══ Data listing ══
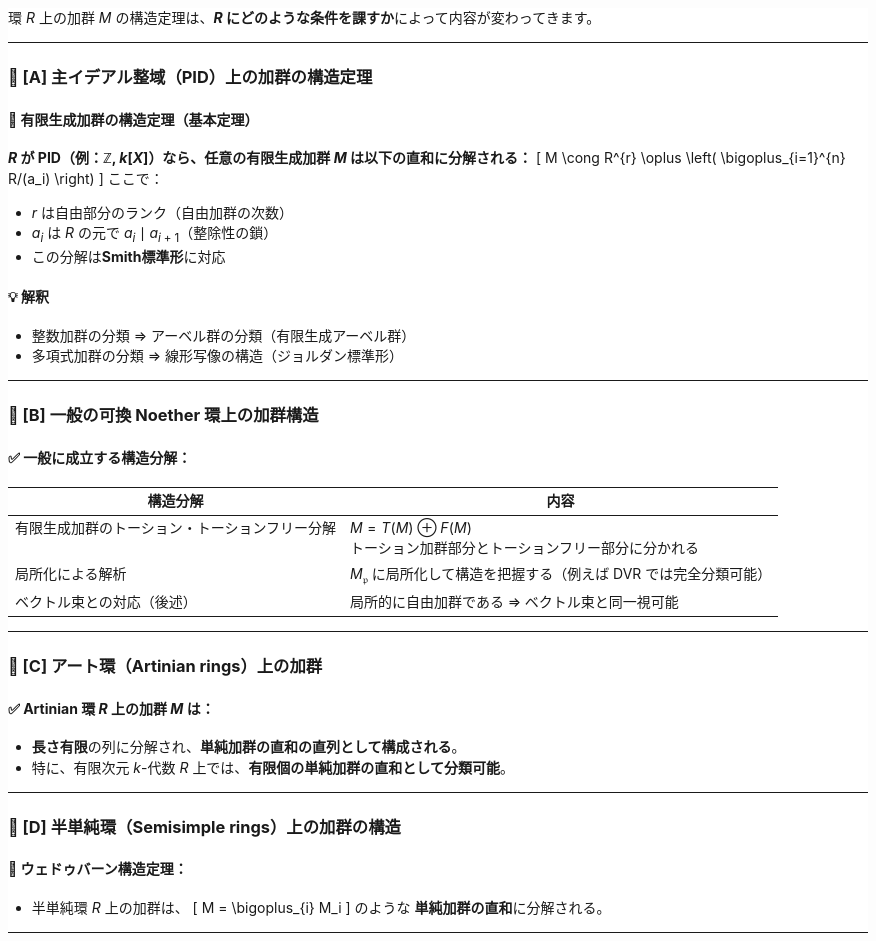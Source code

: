 環 $R$ 上の加群 $M$ の構造定理は、**$R$ にどのような条件を課すか**によって内容が変わってきます。

---

### 🔷 [A] 主イデアル整域（PID）上の加群の構造定理

#### 📌 有限生成加群の構造定理（基本定理）

**$R$ が PID（例：$\mathbb{Z}$, $k[X]$）なら、任意の有限生成加群 $M$ は以下の直和に分解される：**
\[
M \cong R^{r} \oplus \left( \bigoplus_{i=1}^{n} R/(a_i) \right)
\]
ここで：

- $r$ は自由部分のランク（自由加群の次数）
- $a_i$ は $R$ の元で $a_i \mid a_{i+1}$（整除性の鎖）
- この分解は**Smith標準形**に対応

#### 💡 解釈
- 整数加群の分類 ⇒ アーベル群の分類（有限生成アーベル群）
- 多項式加群の分類 ⇒ 線形写像の構造（ジョルダン標準形）

---

### 🔷 [B] 一般の可換 Noether 環上の加群構造

#### ✅ 一般に成立する構造分解：

| 構造分解 | 内容 |
|----------|------|
| 有限生成加群のトーション・トーションフリー分解 | $M = T(M) \oplus F(M)$<br>トーション加群部分とトーションフリー部分に分かれる |
| 局所化による解析 | $M_\mathfrak{p}$ に局所化して構造を把握する（例えば DVR では完全分類可能） |
| ベクトル束との対応（後述） | 局所的に自由加群である ⇒ ベクトル束と同一視可能 |

---

### 🔷 [C] アート環（Artinian rings）上の加群

#### ✅ Artinian 環 $R$ 上の加群 $M$ は：

- **長さ有限**の列に分解され、**単純加群の直和の直列として構成される**。
- 特に、有限次元 $k$-代数 $R$ 上では、**有限個の単純加群の直和として分類可能**。

---

### 🔷 [D] 半単純環（Semisimple rings）上の加群の構造

#### 📌 ウェドゥバーン構造定理：
- 半単純環 $R$ 上の加群は、
\[
M = \bigoplus_{i} M_i
\]
のような **単純加群の直和**に分解される。

---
═══
■ Work to be completed ■
Using the data above, extract exactly the lines from the one that holds "### 🔷 [B] 一般の可換 Noether 環上の加群構造" to the one that holds "#### ✅ Artinian 環 $R$ 上の加群 $M$ は：", both ends included, and no others.

■ Solution to this exercise ■
### 🔷 [B] 一般の可換 Noether 環上の加群構造

#### ✅ 一般に成立する構造分解：

| 構造分解 | 内容 |
|----------|------|
| 有限生成加群のトーション・トーションフリー分解 | $M = T(M) \oplus F(M)$<br>トーション加群部分とトーションフリー部分に分かれる |
| 局所化による解析 | $M_\mathfrak{p}$ に局所化して構造を把握する（例えば DVR では完全分類可能） |
| ベクトル束との対応（後述） | 局所的に自由加群である ⇒ ベクトル束と同一視可能 |

---

### 🔷 [C] アート環（Artinian rings）上の加群

#### ✅ Artinian 環 $R$ 上の加群 $M$ は：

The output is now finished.